04-04-2011 07:05 AM
My application allows the user to move the cursor a long a two-dimensional color plot. Updating in response to the cursor, it generates two other graphs, each one dimensional. A fairly compute intensive operation.
So I have a problem: on slower machines, the process lags considerably and the graphs may continue updating for several seconds after the user has finished moving the cursor. To help with this, I pulled out the building of graphs into a separate loop, with a Notifier linking the main event loop to the graph building loop. This helps: if things get too far behind, the Notifier remembers only the most recent notification, and the graph building loop acts only on that.
Well, that fixed it mostly. But I still get four or five graph updates after I stop dragging the cursor. Since the information couldn't possibly be stored in the notifier, it must be getting stored in the event queue. Which says that the event loop is not steadily getting priority over the graph building loop.

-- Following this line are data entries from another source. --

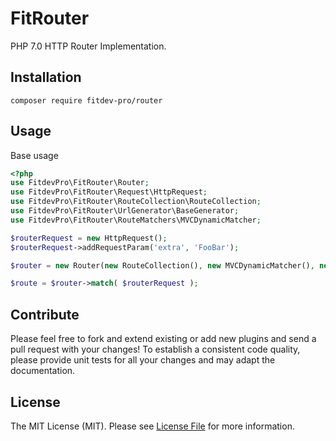 # FitRouter

PHP 7.0 HTTP Router Implementation.

## Installation

```
composer require fitdev-pro/router
```

## Usage

Base usage
```php
<?php
use FitdevPro\FitRouter\Router;
use FitdevPro\FitRouter\Request\HttpRequest;
use FitdevPro\FitRouter\RouteCollection\RouteCollection;
use FitdevPro\FitRouter\UrlGenerator\BaseGenerator;
use FitdevPro\FitRouter\RouteMatchers\MVCDynamicMatcher;

$routerRequest = new HttpRequest();
$routerRequest->addRequestParam('extra', 'FooBar');

$router = new Router(new RouteCollection(), new MVCDynamicMatcher(), new BaseGenerator());

$route = $router->match( $routerRequest );
```

## Contribute

Please feel free to fork and extend existing or add new plugins and send a pull request with your changes!
To establish a consistent code quality, please provide unit tests for all your changes and may adapt the documentation.

## License

The MIT License (MIT). Please see [License File](https://github.com/fitdev-pro/router/blob/master/LISENCE) for more information.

The documentation says that you can set the relative priorities of loops by putting longer and shorter Wait operations in them. But what about an event loop? It has no Wait operation, it is timed by the Event structure itself.
04-04-2011 08:43 AM
One idea.
Place the event handeler in a subvi with the execution priority set to "subroutine" This tells the OS to process any threads from this vi with much higher priority and may solve your lagging issues
04-04-2011 08:55 AM
Event structures with slide controls often cause problems because they generate hundreds of events which all get queued up. It sounds as though dragging a cursor may be doing the same thing. Even with your "last notification filter" reducing the number of updates, the event structure will still go through every one of the events. Search for slide control events to see how others have handled this issue.
Lynn
04-04-2011 09:00 AM
If I remember correctly, the trick was to use dynamically registered events. Once the first is fired, unregister for it while you react to it. The complete code of course went even trickier, so as Lynn suggested, try to dig that thread on the forum (searching for 'dynamically registration of events' might help).
Felix
04-04-2011 09:01 AM
... and stategic use of the timestamp of the event compbined with the time out event can be used to determine "Are we done yet?"